> Recorded data:
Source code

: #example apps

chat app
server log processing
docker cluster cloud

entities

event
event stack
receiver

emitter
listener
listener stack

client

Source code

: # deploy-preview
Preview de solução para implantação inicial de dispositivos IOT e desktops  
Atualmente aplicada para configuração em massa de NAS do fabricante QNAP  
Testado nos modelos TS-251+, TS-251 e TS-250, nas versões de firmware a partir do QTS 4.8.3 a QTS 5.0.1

* * *

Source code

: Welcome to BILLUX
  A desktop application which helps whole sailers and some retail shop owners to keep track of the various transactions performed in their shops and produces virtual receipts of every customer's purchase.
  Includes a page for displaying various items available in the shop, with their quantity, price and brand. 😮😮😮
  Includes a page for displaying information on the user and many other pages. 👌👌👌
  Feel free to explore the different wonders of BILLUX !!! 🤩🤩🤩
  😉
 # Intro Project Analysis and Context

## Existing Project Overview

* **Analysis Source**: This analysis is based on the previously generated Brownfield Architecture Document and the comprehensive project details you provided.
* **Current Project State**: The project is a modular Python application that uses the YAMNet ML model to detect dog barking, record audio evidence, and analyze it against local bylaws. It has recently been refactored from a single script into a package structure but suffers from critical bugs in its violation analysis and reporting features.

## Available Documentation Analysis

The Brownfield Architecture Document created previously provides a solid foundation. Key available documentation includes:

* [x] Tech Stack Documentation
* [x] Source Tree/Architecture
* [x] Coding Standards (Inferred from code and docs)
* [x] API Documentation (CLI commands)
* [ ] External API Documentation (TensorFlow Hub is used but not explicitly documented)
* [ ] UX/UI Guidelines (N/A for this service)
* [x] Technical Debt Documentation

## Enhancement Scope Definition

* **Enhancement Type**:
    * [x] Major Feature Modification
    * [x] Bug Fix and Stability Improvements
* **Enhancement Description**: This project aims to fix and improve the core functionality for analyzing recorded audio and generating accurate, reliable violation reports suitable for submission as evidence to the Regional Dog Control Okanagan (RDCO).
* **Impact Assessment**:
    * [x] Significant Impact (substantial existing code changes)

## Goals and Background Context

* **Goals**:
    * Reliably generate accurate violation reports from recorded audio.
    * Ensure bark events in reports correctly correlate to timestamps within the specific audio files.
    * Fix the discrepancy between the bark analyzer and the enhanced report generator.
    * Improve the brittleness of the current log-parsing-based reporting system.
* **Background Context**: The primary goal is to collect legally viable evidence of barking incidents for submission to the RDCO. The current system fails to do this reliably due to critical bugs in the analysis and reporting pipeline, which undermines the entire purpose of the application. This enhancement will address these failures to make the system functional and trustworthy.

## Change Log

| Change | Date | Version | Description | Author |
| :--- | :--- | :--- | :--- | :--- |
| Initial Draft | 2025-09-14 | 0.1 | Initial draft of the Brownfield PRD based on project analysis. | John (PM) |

...

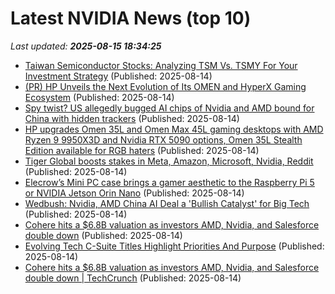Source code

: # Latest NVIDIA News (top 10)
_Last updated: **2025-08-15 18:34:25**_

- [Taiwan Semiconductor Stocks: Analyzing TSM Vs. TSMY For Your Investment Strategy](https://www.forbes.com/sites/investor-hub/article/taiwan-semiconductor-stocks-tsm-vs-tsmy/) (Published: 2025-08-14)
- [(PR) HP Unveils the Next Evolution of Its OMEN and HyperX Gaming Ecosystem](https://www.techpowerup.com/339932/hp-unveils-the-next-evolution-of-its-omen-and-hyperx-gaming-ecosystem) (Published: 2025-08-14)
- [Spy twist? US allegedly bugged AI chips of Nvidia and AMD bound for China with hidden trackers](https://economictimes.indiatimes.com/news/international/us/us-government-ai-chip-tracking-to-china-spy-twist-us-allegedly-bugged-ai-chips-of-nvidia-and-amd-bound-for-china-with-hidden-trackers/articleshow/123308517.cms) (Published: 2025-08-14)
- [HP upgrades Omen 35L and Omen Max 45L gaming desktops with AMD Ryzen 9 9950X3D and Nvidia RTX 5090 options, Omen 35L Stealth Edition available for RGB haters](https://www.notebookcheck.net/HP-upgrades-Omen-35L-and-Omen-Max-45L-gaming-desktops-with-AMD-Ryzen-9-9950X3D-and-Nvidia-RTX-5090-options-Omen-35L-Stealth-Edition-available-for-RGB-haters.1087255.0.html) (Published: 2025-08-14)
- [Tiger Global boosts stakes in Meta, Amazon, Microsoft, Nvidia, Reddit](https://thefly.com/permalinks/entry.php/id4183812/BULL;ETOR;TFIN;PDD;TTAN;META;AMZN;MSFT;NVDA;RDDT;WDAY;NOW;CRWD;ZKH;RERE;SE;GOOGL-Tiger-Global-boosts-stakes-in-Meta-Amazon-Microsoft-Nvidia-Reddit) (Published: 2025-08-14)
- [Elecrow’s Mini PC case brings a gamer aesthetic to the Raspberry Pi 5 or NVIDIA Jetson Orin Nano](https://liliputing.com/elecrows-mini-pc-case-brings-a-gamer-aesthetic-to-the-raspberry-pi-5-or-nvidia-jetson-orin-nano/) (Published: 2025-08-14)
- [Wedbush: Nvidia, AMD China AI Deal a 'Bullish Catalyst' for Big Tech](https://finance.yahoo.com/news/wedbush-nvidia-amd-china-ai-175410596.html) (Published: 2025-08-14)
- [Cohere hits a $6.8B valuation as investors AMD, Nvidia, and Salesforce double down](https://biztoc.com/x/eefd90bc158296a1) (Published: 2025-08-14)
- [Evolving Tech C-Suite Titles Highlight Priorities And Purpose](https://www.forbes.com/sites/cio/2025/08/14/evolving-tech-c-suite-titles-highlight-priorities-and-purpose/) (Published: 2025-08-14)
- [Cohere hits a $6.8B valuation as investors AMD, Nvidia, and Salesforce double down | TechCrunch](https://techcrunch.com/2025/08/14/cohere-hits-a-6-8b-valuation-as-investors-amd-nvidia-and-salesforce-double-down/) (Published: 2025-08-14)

> What the task asks: Where a line of the listing includes the word "Goals", it counts; say how many such lines there are and nothing more.

> Response to this exercise: 2